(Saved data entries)
<<<<

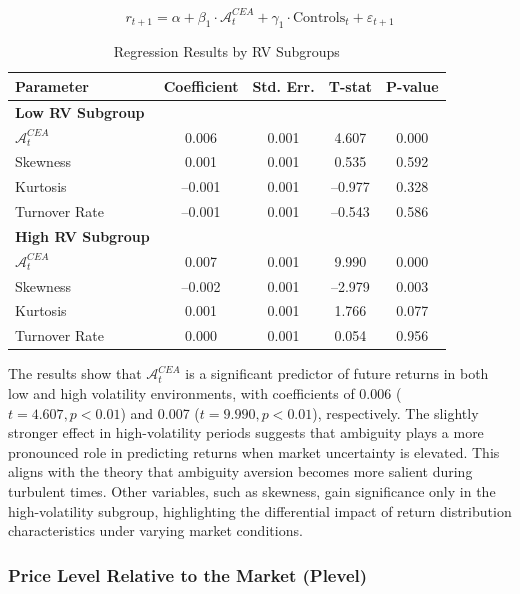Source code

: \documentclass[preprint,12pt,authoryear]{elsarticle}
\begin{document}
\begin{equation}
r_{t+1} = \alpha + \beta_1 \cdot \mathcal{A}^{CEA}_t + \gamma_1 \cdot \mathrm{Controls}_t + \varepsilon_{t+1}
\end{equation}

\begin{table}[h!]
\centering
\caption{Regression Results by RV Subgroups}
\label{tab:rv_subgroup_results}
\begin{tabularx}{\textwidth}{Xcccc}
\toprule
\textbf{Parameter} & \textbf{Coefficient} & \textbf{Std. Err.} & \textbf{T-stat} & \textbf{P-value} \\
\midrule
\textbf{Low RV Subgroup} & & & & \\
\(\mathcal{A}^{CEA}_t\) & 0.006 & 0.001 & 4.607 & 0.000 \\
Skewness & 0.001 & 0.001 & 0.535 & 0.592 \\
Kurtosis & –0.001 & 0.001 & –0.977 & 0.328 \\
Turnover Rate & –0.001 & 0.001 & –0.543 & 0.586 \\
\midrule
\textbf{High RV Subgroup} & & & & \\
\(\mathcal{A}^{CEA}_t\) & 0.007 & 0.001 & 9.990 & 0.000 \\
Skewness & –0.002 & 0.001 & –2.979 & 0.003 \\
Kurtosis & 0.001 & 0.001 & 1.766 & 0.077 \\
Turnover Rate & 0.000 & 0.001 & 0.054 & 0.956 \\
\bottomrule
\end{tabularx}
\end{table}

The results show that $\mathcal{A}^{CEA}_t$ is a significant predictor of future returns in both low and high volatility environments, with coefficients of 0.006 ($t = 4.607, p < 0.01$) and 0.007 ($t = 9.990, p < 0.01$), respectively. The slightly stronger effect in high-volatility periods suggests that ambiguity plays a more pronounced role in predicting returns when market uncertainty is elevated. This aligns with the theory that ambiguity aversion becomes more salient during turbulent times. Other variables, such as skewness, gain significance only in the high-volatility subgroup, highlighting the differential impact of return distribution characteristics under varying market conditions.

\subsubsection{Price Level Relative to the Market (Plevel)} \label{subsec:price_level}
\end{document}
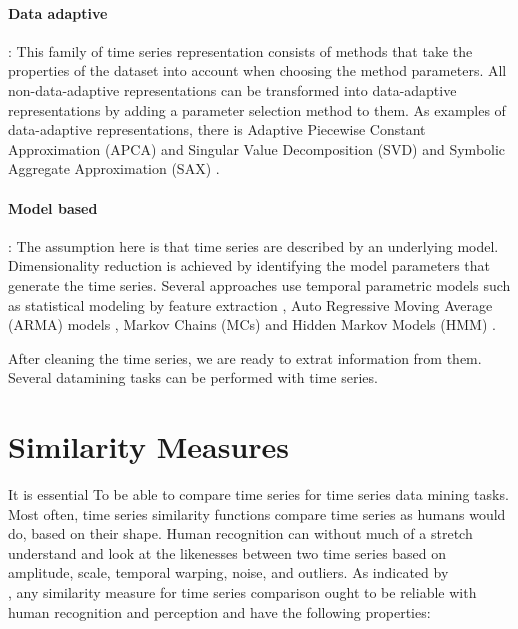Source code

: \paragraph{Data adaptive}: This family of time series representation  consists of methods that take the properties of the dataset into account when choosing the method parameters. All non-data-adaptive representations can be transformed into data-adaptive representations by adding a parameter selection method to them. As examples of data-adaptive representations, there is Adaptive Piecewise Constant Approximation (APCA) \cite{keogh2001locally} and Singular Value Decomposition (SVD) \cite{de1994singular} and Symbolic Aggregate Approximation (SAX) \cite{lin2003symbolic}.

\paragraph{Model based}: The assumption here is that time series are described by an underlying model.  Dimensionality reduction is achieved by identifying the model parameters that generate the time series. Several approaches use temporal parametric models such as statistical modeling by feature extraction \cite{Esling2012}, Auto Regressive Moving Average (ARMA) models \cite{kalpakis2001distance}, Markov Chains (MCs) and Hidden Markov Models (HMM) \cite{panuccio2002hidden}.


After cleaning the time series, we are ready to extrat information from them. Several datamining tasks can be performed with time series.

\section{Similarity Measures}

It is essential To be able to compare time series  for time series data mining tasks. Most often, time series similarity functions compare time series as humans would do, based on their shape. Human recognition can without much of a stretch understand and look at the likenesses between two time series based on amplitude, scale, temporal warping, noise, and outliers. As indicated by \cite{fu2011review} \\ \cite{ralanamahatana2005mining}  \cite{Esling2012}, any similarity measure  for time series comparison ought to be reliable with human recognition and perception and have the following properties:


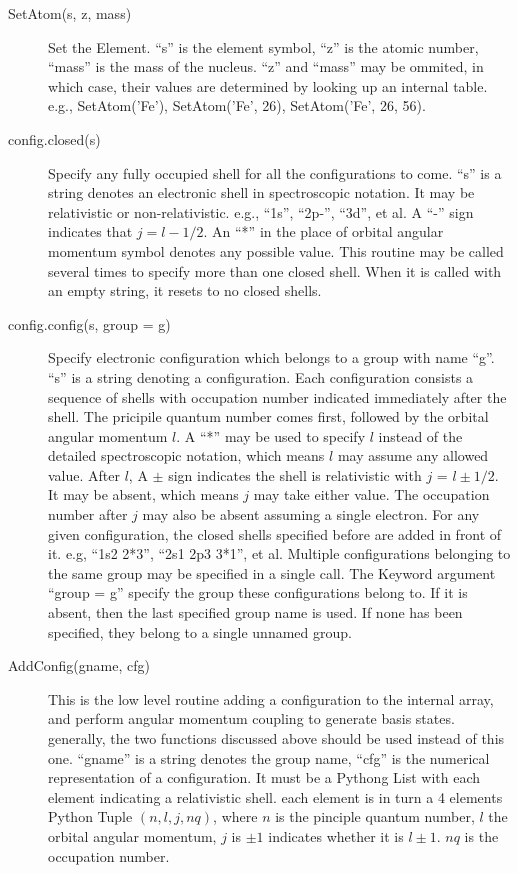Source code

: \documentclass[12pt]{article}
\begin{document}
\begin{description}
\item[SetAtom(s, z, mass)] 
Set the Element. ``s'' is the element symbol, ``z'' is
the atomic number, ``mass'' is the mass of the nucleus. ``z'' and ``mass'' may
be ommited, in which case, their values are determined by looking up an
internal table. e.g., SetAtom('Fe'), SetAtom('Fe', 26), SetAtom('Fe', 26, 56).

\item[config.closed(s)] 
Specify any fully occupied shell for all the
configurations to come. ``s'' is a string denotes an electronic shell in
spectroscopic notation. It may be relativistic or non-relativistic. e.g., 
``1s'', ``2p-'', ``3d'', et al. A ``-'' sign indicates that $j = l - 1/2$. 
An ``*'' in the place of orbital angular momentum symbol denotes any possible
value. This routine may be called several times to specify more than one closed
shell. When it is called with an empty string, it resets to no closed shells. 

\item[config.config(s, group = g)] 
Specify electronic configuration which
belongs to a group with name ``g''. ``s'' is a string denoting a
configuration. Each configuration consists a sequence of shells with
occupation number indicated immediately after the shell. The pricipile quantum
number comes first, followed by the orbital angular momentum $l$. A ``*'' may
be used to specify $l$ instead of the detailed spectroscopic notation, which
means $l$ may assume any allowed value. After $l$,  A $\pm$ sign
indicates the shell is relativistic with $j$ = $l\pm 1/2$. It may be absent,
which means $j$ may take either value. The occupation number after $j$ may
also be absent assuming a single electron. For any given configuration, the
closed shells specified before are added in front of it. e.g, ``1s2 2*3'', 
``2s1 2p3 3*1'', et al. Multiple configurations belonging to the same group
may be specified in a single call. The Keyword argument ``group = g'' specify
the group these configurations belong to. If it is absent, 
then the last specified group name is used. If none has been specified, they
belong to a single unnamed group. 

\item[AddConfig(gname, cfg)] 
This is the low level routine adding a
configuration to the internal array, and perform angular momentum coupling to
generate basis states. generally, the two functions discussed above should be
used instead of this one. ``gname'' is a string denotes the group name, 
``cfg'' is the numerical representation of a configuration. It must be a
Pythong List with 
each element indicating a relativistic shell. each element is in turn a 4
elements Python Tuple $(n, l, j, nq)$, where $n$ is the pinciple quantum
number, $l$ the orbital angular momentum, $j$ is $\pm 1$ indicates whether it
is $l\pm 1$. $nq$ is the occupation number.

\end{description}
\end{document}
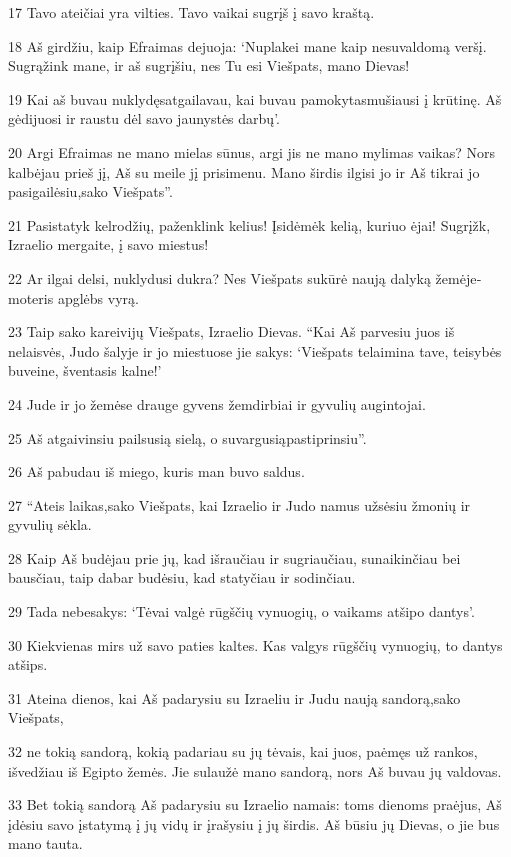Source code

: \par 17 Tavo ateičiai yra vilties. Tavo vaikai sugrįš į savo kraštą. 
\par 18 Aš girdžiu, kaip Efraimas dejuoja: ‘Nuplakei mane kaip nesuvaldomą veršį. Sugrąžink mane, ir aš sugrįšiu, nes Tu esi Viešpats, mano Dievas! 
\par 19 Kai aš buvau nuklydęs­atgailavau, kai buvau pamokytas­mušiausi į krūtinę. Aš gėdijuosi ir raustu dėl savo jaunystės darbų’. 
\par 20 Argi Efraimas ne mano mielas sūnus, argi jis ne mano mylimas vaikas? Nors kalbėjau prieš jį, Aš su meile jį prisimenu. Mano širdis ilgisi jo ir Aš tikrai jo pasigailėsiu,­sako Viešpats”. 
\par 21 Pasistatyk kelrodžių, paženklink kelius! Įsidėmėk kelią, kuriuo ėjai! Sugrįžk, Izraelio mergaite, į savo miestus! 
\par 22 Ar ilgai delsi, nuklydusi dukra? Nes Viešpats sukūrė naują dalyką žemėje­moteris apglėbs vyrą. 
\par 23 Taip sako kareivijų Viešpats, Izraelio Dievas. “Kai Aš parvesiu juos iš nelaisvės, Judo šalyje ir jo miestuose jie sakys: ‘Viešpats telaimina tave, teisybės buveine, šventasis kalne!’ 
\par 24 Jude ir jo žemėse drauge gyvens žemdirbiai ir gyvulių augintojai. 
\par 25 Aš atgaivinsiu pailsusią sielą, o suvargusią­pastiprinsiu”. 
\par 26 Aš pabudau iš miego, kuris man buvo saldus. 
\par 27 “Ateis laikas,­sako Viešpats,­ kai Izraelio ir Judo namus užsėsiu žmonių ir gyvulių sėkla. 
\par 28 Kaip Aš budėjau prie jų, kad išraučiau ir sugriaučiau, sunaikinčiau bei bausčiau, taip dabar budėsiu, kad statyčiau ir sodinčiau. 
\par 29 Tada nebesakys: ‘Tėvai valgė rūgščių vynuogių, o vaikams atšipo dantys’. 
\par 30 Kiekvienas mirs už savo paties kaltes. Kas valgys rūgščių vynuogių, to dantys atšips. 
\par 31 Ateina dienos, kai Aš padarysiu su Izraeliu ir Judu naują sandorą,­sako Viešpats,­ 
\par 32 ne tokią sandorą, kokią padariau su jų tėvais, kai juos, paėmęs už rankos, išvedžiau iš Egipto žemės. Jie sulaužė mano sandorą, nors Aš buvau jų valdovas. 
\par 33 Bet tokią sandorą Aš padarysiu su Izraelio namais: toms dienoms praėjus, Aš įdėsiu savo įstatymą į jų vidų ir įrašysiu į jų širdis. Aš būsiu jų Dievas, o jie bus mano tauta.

>>>>

> **Exercise requirements**: Please show, exactly as written, every line above that contains the word "spectroscopic".

> **Exercise response**:
spectroscopic notation. It may be relativistic or non-relativistic. e.g., 
be used to specify $l$ instead of the detailed spectroscopic notation, which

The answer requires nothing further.